UWP Design-Time Data
Allow UWP projects to use inline design-time data.
If using localization or bindings in your XAML you can end up with a page that looks empty in the designer.
This makes it hard to know what the UI will look like without running the app. This library provides a way to add data that shows up in the designer without impacting the behavior of the app at run-time.
Do this:
Install-Package UwpDesignTimeData
- Then, do things like this in your XAML:
dt:DesignTime:Text="Only shown in designer."
Then you can see behavior like this:
The Text
property will show the value from the binding at run-time while showing the design-time data in the designer, so you can have a visual idea of how it will look.
Support for the following properties
You can use this library with any of the following DesignTime
properties.
- Caption
- Content
- Date
- Description
- FlowDirection
- Footer
- Header
- Icon
- IsChecked
- IsOn
- Maximum
- MaxRating
- Minimum
- OffContent
- OnContent
- PaneFooter
- PaneHeader
- PaneTitle
- Password
- PasswordChar
- PlaceholderText
- PlaceholderValue
- QueryText
- Source
- Symbol
- Text
- Time
- Title
- Value
If the underlying element has the property the design-time content will be used in the designer. If it doens't have that property, the design-time value will be ignored.
Improving the design-time experience
There are some things you can't visualize in the designer. But these can be seen with this library.
This includes specifying Date
for the DatePicker
and Time
for the TimePicker
.
Other design-time data solutions
It's possible to specify a design-time DataContext to use and populate the designer. No guarantees are made for using such a solution in combination with this library. Your experience may vary depending on exactly what you're doing.
Avoid impact at run-time
Ignore the XML namespace alias ('dt' in the example below) to avoid the design-time data being parsed at runtime.
xmlns:dt="using:UwpDesignTimeData"
- mc:Ignorable="d"
+ mc:Ignorable="d dt"
Even if you don't do this, the way the code is implemented means that it won't try and overwrite values, at run-time, the way it does in the designer.
The performance impact of including this library is tiny and should not be noticable.

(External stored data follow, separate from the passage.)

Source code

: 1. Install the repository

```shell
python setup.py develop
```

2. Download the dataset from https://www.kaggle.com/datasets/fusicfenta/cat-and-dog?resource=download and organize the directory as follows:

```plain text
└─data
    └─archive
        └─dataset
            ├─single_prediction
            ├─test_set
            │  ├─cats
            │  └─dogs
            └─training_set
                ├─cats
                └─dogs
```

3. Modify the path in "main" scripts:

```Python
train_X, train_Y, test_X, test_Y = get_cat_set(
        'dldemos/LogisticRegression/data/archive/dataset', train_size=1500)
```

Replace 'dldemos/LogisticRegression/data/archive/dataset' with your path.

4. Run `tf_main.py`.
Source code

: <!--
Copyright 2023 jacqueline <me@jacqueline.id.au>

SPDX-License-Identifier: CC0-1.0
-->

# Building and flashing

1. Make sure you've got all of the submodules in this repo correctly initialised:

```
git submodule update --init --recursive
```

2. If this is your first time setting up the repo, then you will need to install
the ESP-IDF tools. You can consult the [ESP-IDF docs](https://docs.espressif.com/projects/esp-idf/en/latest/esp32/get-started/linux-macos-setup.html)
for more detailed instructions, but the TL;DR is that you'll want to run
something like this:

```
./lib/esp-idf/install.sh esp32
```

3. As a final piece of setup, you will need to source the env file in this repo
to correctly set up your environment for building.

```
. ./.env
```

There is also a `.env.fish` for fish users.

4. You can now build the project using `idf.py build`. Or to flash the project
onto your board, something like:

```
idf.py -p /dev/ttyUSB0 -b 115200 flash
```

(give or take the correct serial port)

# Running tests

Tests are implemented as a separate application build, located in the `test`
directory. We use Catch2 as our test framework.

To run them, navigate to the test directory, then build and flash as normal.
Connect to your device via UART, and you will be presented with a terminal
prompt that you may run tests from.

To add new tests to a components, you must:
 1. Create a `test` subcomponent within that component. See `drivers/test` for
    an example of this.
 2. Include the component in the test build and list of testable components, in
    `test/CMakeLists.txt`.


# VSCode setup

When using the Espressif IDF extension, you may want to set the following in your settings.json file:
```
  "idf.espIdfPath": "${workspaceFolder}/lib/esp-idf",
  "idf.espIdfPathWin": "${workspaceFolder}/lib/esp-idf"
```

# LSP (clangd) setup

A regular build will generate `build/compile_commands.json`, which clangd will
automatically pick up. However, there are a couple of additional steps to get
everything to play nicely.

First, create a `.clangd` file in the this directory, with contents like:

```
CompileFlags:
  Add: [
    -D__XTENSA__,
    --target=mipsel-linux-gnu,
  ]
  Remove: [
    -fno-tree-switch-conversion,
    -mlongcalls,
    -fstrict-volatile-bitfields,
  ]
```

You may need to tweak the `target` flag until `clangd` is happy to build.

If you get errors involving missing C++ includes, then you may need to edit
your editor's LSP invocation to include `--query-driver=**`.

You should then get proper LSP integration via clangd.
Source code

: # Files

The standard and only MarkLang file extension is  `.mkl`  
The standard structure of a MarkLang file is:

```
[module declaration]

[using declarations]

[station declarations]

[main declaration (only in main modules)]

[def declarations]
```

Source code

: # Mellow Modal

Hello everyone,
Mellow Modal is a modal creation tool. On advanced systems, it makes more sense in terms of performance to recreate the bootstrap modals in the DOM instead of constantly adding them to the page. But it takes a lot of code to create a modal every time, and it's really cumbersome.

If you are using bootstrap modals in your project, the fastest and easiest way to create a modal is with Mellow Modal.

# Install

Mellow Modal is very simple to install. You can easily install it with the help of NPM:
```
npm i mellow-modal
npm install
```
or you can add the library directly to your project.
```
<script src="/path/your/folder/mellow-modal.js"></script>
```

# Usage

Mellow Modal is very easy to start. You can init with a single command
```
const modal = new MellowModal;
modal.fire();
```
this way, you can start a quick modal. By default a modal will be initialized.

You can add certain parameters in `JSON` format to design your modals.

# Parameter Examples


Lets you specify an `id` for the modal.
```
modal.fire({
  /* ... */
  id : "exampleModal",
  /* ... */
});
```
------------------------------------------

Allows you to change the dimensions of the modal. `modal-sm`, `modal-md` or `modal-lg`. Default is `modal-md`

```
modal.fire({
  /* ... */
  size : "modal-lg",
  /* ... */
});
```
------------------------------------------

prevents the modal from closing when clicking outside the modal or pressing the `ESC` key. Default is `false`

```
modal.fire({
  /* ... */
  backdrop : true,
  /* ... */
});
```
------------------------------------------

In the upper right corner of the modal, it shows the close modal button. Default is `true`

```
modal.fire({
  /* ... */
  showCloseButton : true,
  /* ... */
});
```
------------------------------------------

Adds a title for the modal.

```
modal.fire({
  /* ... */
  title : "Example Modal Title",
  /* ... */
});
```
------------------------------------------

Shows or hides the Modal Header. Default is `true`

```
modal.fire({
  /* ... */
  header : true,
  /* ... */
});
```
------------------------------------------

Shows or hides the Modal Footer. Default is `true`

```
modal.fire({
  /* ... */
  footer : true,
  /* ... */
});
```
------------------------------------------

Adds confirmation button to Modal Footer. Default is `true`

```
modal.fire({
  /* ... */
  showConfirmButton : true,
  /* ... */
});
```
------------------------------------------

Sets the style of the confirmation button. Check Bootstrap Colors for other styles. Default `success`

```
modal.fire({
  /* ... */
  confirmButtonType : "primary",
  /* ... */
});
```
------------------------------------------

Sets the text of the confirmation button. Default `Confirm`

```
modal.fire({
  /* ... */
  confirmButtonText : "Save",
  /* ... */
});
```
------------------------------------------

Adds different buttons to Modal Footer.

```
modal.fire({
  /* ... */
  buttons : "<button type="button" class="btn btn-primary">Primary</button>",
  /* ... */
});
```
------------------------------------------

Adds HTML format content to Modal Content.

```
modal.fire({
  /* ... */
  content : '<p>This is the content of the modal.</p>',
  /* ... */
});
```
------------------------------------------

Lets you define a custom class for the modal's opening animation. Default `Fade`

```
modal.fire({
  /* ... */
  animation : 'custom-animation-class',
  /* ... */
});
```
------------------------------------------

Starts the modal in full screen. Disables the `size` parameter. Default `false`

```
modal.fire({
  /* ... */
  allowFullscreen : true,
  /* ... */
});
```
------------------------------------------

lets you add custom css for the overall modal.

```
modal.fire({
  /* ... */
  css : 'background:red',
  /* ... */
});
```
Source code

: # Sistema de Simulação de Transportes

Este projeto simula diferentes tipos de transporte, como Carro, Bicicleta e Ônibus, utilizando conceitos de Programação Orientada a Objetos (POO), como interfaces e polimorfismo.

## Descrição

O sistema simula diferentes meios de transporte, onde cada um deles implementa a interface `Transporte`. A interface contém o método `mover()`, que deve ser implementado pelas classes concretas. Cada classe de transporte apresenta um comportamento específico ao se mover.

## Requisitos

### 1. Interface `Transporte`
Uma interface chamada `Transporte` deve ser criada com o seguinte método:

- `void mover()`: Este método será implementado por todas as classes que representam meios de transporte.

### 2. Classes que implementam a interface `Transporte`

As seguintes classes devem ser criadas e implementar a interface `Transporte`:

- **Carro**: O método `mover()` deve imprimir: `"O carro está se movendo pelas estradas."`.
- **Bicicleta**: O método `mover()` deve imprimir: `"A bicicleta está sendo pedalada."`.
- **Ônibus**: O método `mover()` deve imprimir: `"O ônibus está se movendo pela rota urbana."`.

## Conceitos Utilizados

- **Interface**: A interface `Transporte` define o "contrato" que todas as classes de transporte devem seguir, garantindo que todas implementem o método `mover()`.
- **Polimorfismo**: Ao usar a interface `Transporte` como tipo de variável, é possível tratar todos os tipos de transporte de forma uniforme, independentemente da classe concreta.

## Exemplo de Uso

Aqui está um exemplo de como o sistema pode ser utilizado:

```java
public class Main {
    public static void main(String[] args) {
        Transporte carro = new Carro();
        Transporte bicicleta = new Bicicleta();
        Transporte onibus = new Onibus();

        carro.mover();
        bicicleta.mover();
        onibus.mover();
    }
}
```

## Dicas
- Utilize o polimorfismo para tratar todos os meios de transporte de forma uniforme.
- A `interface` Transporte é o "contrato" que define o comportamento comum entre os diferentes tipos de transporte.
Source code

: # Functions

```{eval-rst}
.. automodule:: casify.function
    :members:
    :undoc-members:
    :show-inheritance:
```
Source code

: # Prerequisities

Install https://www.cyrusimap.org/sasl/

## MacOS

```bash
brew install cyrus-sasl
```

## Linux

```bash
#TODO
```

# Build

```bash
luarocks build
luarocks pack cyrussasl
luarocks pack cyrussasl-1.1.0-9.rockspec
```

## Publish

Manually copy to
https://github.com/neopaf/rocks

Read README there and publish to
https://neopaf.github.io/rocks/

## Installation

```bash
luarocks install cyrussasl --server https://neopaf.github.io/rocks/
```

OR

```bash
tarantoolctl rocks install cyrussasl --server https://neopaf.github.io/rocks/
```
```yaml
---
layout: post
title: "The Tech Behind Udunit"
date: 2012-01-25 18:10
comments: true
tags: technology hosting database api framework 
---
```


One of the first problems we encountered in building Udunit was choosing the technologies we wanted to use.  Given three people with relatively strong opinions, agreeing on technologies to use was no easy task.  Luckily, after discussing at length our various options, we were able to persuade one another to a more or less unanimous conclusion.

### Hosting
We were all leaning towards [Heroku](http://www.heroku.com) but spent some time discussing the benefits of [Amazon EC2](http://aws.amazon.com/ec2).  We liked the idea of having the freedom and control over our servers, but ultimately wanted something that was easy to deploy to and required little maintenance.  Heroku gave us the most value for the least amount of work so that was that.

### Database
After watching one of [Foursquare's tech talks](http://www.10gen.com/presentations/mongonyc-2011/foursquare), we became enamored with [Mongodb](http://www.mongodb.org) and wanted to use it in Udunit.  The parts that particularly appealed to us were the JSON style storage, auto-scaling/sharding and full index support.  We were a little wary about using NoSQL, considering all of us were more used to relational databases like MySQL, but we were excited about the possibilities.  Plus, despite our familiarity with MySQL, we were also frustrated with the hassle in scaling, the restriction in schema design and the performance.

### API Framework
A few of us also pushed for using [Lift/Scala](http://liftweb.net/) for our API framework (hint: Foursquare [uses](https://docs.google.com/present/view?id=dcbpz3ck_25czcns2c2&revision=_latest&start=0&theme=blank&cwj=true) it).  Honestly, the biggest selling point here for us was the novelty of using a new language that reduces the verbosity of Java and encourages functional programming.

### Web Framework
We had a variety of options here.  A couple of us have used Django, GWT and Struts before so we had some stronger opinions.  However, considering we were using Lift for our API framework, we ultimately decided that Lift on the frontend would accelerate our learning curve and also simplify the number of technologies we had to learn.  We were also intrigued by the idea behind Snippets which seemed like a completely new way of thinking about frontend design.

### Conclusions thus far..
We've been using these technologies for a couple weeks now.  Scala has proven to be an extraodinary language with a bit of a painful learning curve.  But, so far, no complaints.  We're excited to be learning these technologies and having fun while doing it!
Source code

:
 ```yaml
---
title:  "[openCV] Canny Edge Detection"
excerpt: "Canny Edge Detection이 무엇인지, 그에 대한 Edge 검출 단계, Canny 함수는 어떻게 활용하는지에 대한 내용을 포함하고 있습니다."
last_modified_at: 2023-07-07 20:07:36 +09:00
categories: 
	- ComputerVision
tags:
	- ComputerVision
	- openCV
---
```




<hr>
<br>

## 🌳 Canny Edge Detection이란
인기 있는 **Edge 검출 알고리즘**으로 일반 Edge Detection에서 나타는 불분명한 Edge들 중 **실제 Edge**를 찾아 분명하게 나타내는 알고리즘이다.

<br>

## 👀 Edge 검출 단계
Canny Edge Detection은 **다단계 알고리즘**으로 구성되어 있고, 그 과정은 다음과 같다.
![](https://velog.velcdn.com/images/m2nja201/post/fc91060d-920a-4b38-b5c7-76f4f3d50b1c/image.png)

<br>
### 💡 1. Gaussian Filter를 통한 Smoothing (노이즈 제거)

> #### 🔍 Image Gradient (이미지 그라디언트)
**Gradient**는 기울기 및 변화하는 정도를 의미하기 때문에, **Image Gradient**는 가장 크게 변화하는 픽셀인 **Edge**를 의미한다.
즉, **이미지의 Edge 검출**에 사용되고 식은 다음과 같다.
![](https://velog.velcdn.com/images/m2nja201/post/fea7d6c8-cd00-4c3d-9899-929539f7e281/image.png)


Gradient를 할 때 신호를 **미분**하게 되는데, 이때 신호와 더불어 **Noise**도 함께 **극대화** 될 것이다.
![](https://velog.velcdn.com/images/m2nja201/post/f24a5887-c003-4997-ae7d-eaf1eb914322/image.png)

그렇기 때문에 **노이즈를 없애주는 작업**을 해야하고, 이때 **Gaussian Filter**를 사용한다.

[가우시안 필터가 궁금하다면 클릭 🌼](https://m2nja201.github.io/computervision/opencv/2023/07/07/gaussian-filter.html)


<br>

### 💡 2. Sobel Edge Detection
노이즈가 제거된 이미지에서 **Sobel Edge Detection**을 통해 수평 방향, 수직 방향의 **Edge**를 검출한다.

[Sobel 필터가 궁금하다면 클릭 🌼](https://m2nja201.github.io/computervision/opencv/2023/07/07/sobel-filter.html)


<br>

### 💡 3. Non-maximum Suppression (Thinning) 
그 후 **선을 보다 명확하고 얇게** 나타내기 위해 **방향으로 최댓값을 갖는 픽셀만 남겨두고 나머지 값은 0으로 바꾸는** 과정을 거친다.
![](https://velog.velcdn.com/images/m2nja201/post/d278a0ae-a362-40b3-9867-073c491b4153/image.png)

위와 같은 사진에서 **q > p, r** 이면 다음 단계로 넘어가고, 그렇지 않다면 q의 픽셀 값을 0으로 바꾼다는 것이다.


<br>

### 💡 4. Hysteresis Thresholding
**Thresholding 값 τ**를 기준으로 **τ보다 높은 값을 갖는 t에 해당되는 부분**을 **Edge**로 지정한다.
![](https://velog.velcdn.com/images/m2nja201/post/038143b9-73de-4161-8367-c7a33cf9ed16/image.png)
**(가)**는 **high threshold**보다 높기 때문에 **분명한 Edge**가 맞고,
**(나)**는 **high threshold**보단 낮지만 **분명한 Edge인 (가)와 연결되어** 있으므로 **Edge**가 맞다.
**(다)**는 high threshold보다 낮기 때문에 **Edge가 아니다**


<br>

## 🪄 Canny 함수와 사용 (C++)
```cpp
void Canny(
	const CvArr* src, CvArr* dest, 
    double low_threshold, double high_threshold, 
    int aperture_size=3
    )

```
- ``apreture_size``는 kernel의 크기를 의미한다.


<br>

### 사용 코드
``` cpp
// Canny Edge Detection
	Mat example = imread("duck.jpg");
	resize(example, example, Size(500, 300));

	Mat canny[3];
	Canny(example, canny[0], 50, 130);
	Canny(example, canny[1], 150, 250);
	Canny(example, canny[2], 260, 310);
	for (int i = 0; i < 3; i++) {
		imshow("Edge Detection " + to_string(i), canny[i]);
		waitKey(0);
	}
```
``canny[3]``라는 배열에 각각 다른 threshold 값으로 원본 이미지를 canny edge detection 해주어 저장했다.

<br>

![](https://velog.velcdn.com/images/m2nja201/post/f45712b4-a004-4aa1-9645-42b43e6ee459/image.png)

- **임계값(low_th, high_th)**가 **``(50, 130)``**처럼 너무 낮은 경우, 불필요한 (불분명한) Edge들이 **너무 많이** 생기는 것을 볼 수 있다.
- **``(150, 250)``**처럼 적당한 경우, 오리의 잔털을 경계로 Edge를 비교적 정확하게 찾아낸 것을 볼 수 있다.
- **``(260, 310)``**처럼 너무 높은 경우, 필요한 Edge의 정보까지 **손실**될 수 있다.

Please feel free to raise an issue if you have a way of reproducing a measurable impact at run-time.
Why doesn't Visual Studio do this already?
Xamarin.Forms already has this capability. Consider this a poly-fill until this functionality is provided by Visual Studio for all XAML dialects. Hopefully this will be soon. 🤞
The hope is that when official support is added, you'll be able to update your code to use it by removing the NuGet reference and replacing 'dt:DesignTime.
' with 'd:
'.
Important to know
Before you start using this, you should probably know the following:
- You may need to rebuild the app to force the designer to update and show the [changes to] design-time data.
- If you specify a property and the design-time version, specify the design-time version second or it may not show in the designer.
- If you have any questions or suggestions for a new property to support at design-time, please raise an issue.